■ Exercise goal
The records that follow are to be printed exactly, with no images.

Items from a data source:
Content starts
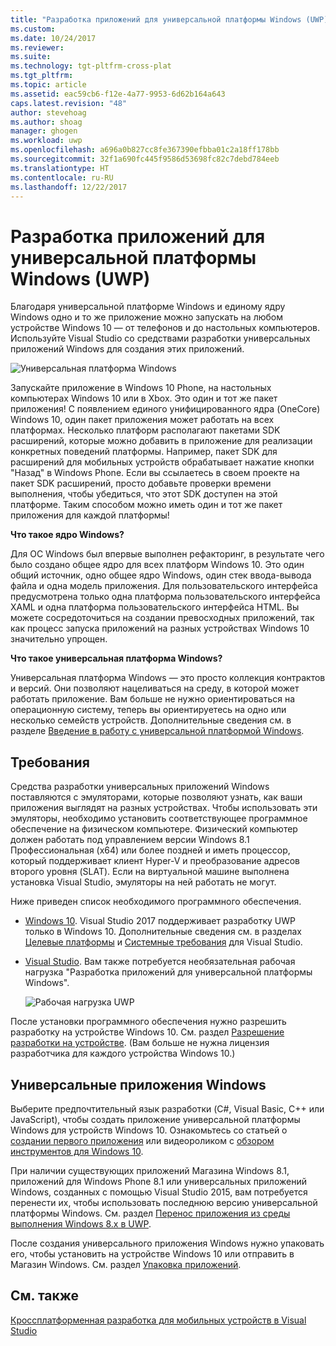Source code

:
 ```yaml
---
title: "Разработка приложений для универсальной платформы Windows (UWP) | Документы Майкрософт"
ms.custom: 
ms.date: 10/24/2017
ms.reviewer: 
ms.suite: 
ms.technology: tgt-pltfrm-cross-plat
ms.tgt_pltfrm: 
ms.topic: article
ms.assetid: eac59cb6-f12e-4a77-9953-6d62b164a643
caps.latest.revision: "48"
author: stevehoag
ms.author: shoag
manager: ghogen
ms.workload: uwp
ms.openlocfilehash: a696a0b827cc8fe367390efbba01c2a18ff178bb
ms.sourcegitcommit: 32f1a690fc445f9586d53698fc82c7debd784eeb
ms.translationtype: HT
ms.contentlocale: ru-RU
ms.lasthandoff: 12/22/2017
---
```

# <a name="develop-apps-for-the-universal-windows-platform-uwp"></a>Разработка приложений для универсальной платформы Windows (UWP)
Благодаря универсальной платформе Windows и единому ядру Windows одно и то же приложение можно запускать на любом устройстве Windows 10 — от телефонов и до настольных компьютеров. Используйте Visual Studio со средствами разработки универсальных приложений Windows для создания этих приложений.  
  
 ![Универсальная платформа Windows](../cross-platform/media/uwp_coreextensions.png "UWP_CoreExtensions")  
  
 Запускайте приложение в Windows 10 Phone, на настольных компьютерах Windows 10 или в Xbox. Это один и тот же пакет приложения! С появлением единого унифицированного ядра (OneCore) Windows 10, один пакет приложения может работать на всех платформах. Несколько платформ располагают пакетами SDK расширений, которые можно добавить в приложение для реализации конкретных поведений платформы. Например, пакет SDK для расширений для мобильных устройств обрабатывает нажатие кнопки "Назад" в Windows Phone. Если вы ссылаетесь в своем проекте на пакет SDK расширений, просто добавьте проверки времени выполнения, чтобы убедиться, что этот SDK доступен на этой платформе. Таким способом можно иметь один и тот же пакет приложения для каждой платформы!  
  
 **Что такое ядро Windows?**  
  
 Для ОС Windows был впервые выполнен рефакторинг, в результате чего было создано общее ядро для всех платформ Windows 10. Это один общий источник, одно общее ядро Windows, один стек ввода-вывода файла и одна модель приложения. Для пользовательского интерфейса предусмотрена только одна платформа пользовательского интерфейса XAML и одна платформа пользовательского интерфейса HTML. Вы можете сосредоточиться на создании превосходных приложений, так как процесс запуска приложений на разных устройствах Windows 10 значительно упрощен.  
  
 **Что такое универсальная платформа Windows?**  
  
Универсальная платформа Windows — это просто коллекция контрактов и версий. Они позволяют нацеливаться на среду, в которой может работать приложение. Вам больше не нужно ориентироваться на операционную систему, теперь вы ориентируетесь на одно или несколько семейств устройств. Дополнительные сведения см. в разделе [Введение в работу с универсальной платформой Windows](/windows/uwp/get-started/universal-application-platform-guide).  
  
## <a name="requirements"></a>Требования  
 Средства разработки универсальных приложений Windows поставляются с эмуляторами, которые позволяют узнать, как ваши приложения выглядят на разных устройствах. Чтобы использовать эти эмуляторы, необходимо установить соответствующее программное обеспечение на физическом компьютере. Физический компьютер должен работать под управлением версии Windows 8.1 Профессиональная (x64) или более поздней и иметь процессор, который поддерживает клиент Hyper-V и преобразование адресов второго уровня (SLAT). Если на виртуальной машине выполнена установка Visual Studio, эмуляторы на ней работать не могут.  
  
 Ниже приведен список необходимого программного обеспечения.  
  
-   [Windows 10](http://windows.microsoft.com/windows/downloads). Visual Studio 2017 поддерживает разработку UWP только в Windows 10. Дополнительные сведения см. в разделах [Целевые платформы](https://www.visualstudio.com/productinfo/vs2017-compatibility-vs) и [Системные требования](https://www.visualstudio.com/en-us/productinfo/vs2017-system-requirements-vs) для Visual Studio.   
  
-   [Visual Studio](https://www.visualstudio.com/downloads/). Вам также потребуется необязательная рабочая нагрузка "Разработка приложений для универсальной платформы Windows".  

     ![Рабочая нагрузка UWP](media/uwp_workload.png)
  
После установки программного обеспечения нужно разрешить разработку на устройстве Windows 10. См. раздел [Разрешение разработки на устройстве](/windows/uwp/get-started/enable-your-device-for-development). (Вам больше не нужна лицензия разработчика для каждого устройства Windows 10.)  
    
## <a name="universal-windows-apps"></a>Универсальные приложения Windows  
Выберите предпочтительный язык разработки (C#, Visual Basic, C++ или JavaScript), чтобы создать приложение универсальной платформы Windows для устройств Windows 10. Ознакомьтесь со статьей о [создании первого приложения](/windows/uwp/get-started/your-first-app) или видеороликом с [обзором инструментов для Windows 10](http://channel9.msdn.com/Series/ConnectOn-Demand/229).
  
При наличии существующих приложений Магазина Windows 8.1, приложений для Windows Phone 8.1 или универсальных приложений Windows, созданных с помощью Visual Studio 2015, вам потребуется перенести их, чтобы использовать последнюю версию универсальной платформы Windows. См. раздел [Перенос приложения из среды выполнения Windows 8.x в UWP](/windows/uwp/porting/w8x-to-uwp-root).
  
После создания универсального приложения Windows нужно упаковать его, чтобы установить на устройстве Windows 10 или отправить в Магазин Windows. См. раздел [Упаковка приложений](/windows/uwp/packaging/index).

## <a name="see-also"></a>См. также
[Кроссплатформенная разработка для мобильных устройств в Visual Studio](../cross-platform/cross-platform-mobile-development-in-visual-studio.md)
Content ends
■ Solution to the problem
Source code

:
 ```yaml
---
title: "Разработка приложений для универсальной платформы Windows (UWP) | Документы Майкрософт"
ms.custom: 
ms.date: 10/24/2017
ms.reviewer: 
ms.suite: 
ms.technology: tgt-pltfrm-cross-plat
ms.tgt_pltfrm: 
ms.topic: article
ms.assetid: eac59cb6-f12e-4a77-9953-6d62b164a643
caps.latest.revision: "48"
author: stevehoag
ms.author: shoag
manager: ghogen
ms.workload: uwp
ms.openlocfilehash: a696a0b827cc8fe367390efbba01c2a18ff178bb
ms.sourcegitcommit: 32f1a690fc445f9586d53698fc82c7debd784eeb
ms.translationtype: HT
ms.contentlocale: ru-RU
ms.lasthandoff: 12/22/2017
---
```

# <a name="develop-apps-for-the-universal-windows-platform-uwp"></a>Разработка приложений для универсальной платформы Windows (UWP)
Благодаря универсальной платформе Windows и единому ядру Windows одно и то же приложение можно запускать на любом устройстве Windows 10 — от телефонов и до настольных компьютеров. Используйте Visual Studio со средствами разработки универсальных приложений Windows для создания этих приложений.  
  
 ![Универсальная платформа Windows](../cross-platform/media/uwp_coreextensions.png "UWP_CoreExtensions")  
  
 Запускайте приложение в Windows 10 Phone, на настольных компьютерах Windows 10 или в Xbox. Это один и тот же пакет приложения! С появлением единого унифицированного ядра (OneCore) Windows 10, один пакет приложения может работать на всех платформах. Несколько платформ располагают пакетами SDK расширений, которые можно добавить в приложение для реализации конкретных поведений платформы. Например, пакет SDK для расширений для мобильных устройств обрабатывает нажатие кнопки "Назад" в Windows Phone. Если вы ссылаетесь в своем проекте на пакет SDK расширений, просто добавьте проверки времени выполнения, чтобы убедиться, что этот SDK доступен на этой платформе. Таким способом можно иметь один и тот же пакет приложения для каждой платформы!  
  
 **Что такое ядро Windows?**  
  
 Для ОС Windows был впервые выполнен рефакторинг, в результате чего было создано общее ядро для всех платформ Windows 10. Это один общий источник, одно общее ядро Windows, один стек ввода-вывода файла и одна модель приложения. Для пользовательского интерфейса предусмотрена только одна платформа пользовательского интерфейса XAML и одна платформа пользовательского интерфейса HTML. Вы можете сосредоточиться на создании превосходных приложений, так как процесс запуска приложений на разных устройствах Windows 10 значительно упрощен.  
  
 **Что такое универсальная платформа Windows?**  
  
Универсальная платформа Windows — это просто коллекция контрактов и версий. Они позволяют нацеливаться на среду, в которой может работать приложение. Вам больше не нужно ориентироваться на операционную систему, теперь вы ориентируетесь на одно или несколько семейств устройств. Дополнительные сведения см. в разделе [Введение в работу с универсальной платформой Windows](/windows/uwp/get-started/universal-application-platform-guide).  
  
## <a name="requirements"></a>Требования  
 Средства разработки универсальных приложений Windows поставляются с эмуляторами, которые позволяют узнать, как ваши приложения выглядят на разных устройствах. Чтобы использовать эти эмуляторы, необходимо установить соответствующее программное обеспечение на физическом компьютере. Физический компьютер должен работать под управлением версии Windows 8.1 Профессиональная (x64) или более поздней и иметь процессор, который поддерживает клиент Hyper-V и преобразование адресов второго уровня (SLAT). Если на виртуальной машине выполнена установка Visual Studio, эмуляторы на ней работать не могут.  
  
 Ниже приведен список необходимого программного обеспечения.  
  
-   [Windows 10](http://windows.microsoft.com/windows/downloads). Visual Studio 2017 поддерживает разработку UWP только в Windows 10. Дополнительные сведения см. в разделах [Целевые платформы](https://www.visualstudio.com/productinfo/vs2017-compatibility-vs) и [Системные требования](https://www.visualstudio.com/en-us/productinfo/vs2017-system-requirements-vs) для Visual Studio.   
  
-   [Visual Studio](https://www.visualstudio.com/downloads/). Вам также потребуется необязательная рабочая нагрузка "Разработка приложений для универсальной платформы Windows".  

     ![Рабочая нагрузка UWP](media/uwp_workload.png)
  
После установки программного обеспечения нужно разрешить разработку на устройстве Windows 10. См. раздел [Разрешение разработки на устройстве](/windows/uwp/get-started/enable-your-device-for-development). (Вам больше не нужна лицензия разработчика для каждого устройства Windows 10.)  
    
## <a name="universal-windows-apps"></a>Универсальные приложения Windows  
Выберите предпочтительный язык разработки (C#, Visual Basic, C++ или JavaScript), чтобы создать приложение универсальной платформы Windows для устройств Windows 10. Ознакомьтесь со статьей о [создании первого приложения](/windows/uwp/get-started/your-first-app) или видеороликом с [обзором инструментов для Windows 10](http://channel9.msdn.com/Series/ConnectOn-Demand/229).
  
При наличии существующих приложений Магазина Windows 8.1, приложений для Windows Phone 8.1 или универсальных приложений Windows, созданных с помощью Visual Studio 2015, вам потребуется перенести их, чтобы использовать последнюю версию универсальной платформы Windows. См. раздел [Перенос приложения из среды выполнения Windows 8.x в UWP](/windows/uwp/porting/w8x-to-uwp-root).
  
После создания универсального приложения Windows нужно упаковать его, чтобы установить на устройстве Windows 10 или отправить в Магазин Windows. См. раздел [Упаковка приложений](/windows/uwp/packaging/index).

## <a name="see-also"></a>См. также
[Кроссплатформенная разработка для мобильных устройств в Visual Studio](../cross-platform/cross-platform-mobile-development-in-visual-studio.md)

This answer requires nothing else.